**Activity:**
Can you retype every record below exactly as written?

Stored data
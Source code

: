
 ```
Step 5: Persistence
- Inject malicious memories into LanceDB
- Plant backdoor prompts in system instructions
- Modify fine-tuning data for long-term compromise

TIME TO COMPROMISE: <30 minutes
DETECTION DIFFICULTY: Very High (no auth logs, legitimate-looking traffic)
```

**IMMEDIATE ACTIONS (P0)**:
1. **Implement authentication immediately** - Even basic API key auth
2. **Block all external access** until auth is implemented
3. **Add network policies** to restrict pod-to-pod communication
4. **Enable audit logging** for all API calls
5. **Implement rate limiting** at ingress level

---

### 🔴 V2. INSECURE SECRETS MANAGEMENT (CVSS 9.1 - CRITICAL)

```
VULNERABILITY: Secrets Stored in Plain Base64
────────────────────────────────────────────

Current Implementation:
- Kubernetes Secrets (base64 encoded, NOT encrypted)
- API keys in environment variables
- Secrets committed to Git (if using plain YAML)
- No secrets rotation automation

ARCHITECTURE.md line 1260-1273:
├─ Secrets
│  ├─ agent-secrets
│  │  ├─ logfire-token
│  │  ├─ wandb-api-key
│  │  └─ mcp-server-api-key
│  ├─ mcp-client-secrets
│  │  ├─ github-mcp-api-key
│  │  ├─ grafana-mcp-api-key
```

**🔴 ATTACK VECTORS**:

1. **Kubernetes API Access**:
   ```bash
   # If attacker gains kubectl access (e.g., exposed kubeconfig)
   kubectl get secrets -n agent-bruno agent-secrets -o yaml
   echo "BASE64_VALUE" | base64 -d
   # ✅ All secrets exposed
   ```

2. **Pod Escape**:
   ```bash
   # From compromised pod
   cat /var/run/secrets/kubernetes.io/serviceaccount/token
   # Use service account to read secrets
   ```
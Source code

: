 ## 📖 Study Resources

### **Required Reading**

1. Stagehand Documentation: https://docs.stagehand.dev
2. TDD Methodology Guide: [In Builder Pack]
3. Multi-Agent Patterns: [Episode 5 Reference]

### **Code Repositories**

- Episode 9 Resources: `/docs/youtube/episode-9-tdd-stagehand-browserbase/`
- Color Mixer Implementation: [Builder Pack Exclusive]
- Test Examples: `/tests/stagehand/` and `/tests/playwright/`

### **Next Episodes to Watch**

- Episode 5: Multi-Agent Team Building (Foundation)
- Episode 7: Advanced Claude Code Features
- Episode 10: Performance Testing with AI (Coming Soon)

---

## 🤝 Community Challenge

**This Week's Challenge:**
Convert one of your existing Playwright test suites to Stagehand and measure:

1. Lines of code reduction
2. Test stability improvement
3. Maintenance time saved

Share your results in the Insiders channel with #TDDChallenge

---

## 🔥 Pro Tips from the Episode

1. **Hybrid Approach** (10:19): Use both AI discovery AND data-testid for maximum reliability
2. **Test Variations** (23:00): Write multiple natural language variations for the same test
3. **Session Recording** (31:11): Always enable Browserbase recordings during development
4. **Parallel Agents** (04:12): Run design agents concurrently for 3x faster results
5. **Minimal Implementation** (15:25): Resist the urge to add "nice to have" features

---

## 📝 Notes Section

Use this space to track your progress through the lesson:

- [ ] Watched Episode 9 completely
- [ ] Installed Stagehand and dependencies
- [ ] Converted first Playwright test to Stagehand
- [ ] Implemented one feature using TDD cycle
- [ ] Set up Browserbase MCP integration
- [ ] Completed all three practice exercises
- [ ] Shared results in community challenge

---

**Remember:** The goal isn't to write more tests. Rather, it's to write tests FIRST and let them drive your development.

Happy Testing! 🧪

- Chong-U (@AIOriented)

**Output:**
Source code

:
 ```
Step 5: Persistence
- Inject malicious memories into LanceDB
- Plant backdoor prompts in system instructions
- Modify fine-tuning data for long-term compromise

TIME TO COMPROMISE: <30 minutes
DETECTION DIFFICULTY: Very High (no auth logs, legitimate-looking traffic)
```

**IMMEDIATE ACTIONS (P0)**:
1. **Implement authentication immediately** - Even basic API key auth
2. **Block all external access** until auth is implemented
3. **Add network policies** to restrict pod-to-pod communication
4. **Enable audit logging** for all API calls
5. **Implement rate limiting** at ingress level

---

### 🔴 V2. INSECURE SECRETS MANAGEMENT (CVSS 9.1 - CRITICAL)

```
VULNERABILITY: Secrets Stored in Plain Base64
────────────────────────────────────────────

Current Implementation:
- Kubernetes Secrets (base64 encoded, NOT encrypted)
- API keys in environment variables
- Secrets committed to Git (if using plain YAML)
- No secrets rotation automation

ARCHITECTURE.md line 1260-1273:
├─ Secrets
│  ├─ agent-secrets
│  │  ├─ logfire-token
│  │  ├─ wandb-api-key
│  │  └─ mcp-server-api-key
│  ├─ mcp-client-secrets
│  │  ├─ github-mcp-api-key
│  │  ├─ grafana-mcp-api-key
```

**🔴 ATTACK VECTORS**:

1. **Kubernetes API Access**:
   ```bash
   # If attacker gains kubectl access (e.g., exposed kubeconfig)
   kubectl get secrets -n agent-bruno agent-secrets -o yaml
   echo "BASE64_VALUE" | base64 -d
   # ✅ All secrets exposed
   ```

2. **Pod Escape**:
   ```bash
   # From compromised pod
   cat /var/run/secrets/kubernetes.io/serviceaccount/token
   # Use service account to read secrets
   ```
Source code

: ## 📖 Study Resources

### **Required Reading**

1. Stagehand Documentation: https://docs.stagehand.dev
2. TDD Methodology Guide: [In Builder Pack]
3. Multi-Agent Patterns: [Episode 5 Reference]

### **Code Repositories**

- Episode 9 Resources: `/docs/youtube/episode-9-tdd-stagehand-browserbase/`
- Color Mixer Implementation: [Builder Pack Exclusive]
- Test Examples: `/tests/stagehand/` and `/tests/playwright/`

### **Next Episodes to Watch**

- Episode 5: Multi-Agent Team Building (Foundation)
- Episode 7: Advanced Claude Code Features
- Episode 10: Performance Testing with AI (Coming Soon)

---

## 🤝 Community Challenge

**This Week's Challenge:**
Convert one of your existing Playwright test suites to Stagehand and measure:

1. Lines of code reduction
2. Test stability improvement
3. Maintenance time saved

Share your results in the Insiders channel with #TDDChallenge

---

## 🔥 Pro Tips from the Episode

1. **Hybrid Approach** (10:19): Use both AI discovery AND data-testid for maximum reliability
2. **Test Variations** (23:00): Write multiple natural language variations for the same test
3. **Session Recording** (31:11): Always enable Browserbase recordings during development
4. **Parallel Agents** (04:12): Run design agents concurrently for 3x faster results
5. **Minimal Implementation** (15:25): Resist the urge to add "nice to have" features

---

## 📝 Notes Section

Use this space to track your progress through the lesson:

- [ ] Watched Episode 9 completely
- [ ] Installed Stagehand and dependencies
- [ ] Converted first Playwright test to Stagehand
- [ ] Implemented one feature using TDD cycle
- [ ] Set up Browserbase MCP integration
- [ ] Completed all three practice exercises
- [ ] Shared results in community challenge

---

**Remember:** The goal isn't to write more tests. Rather, it's to write tests FIRST and let them drive your development.

Happy Testing! 🧪

- Chong-U (@AIOriented)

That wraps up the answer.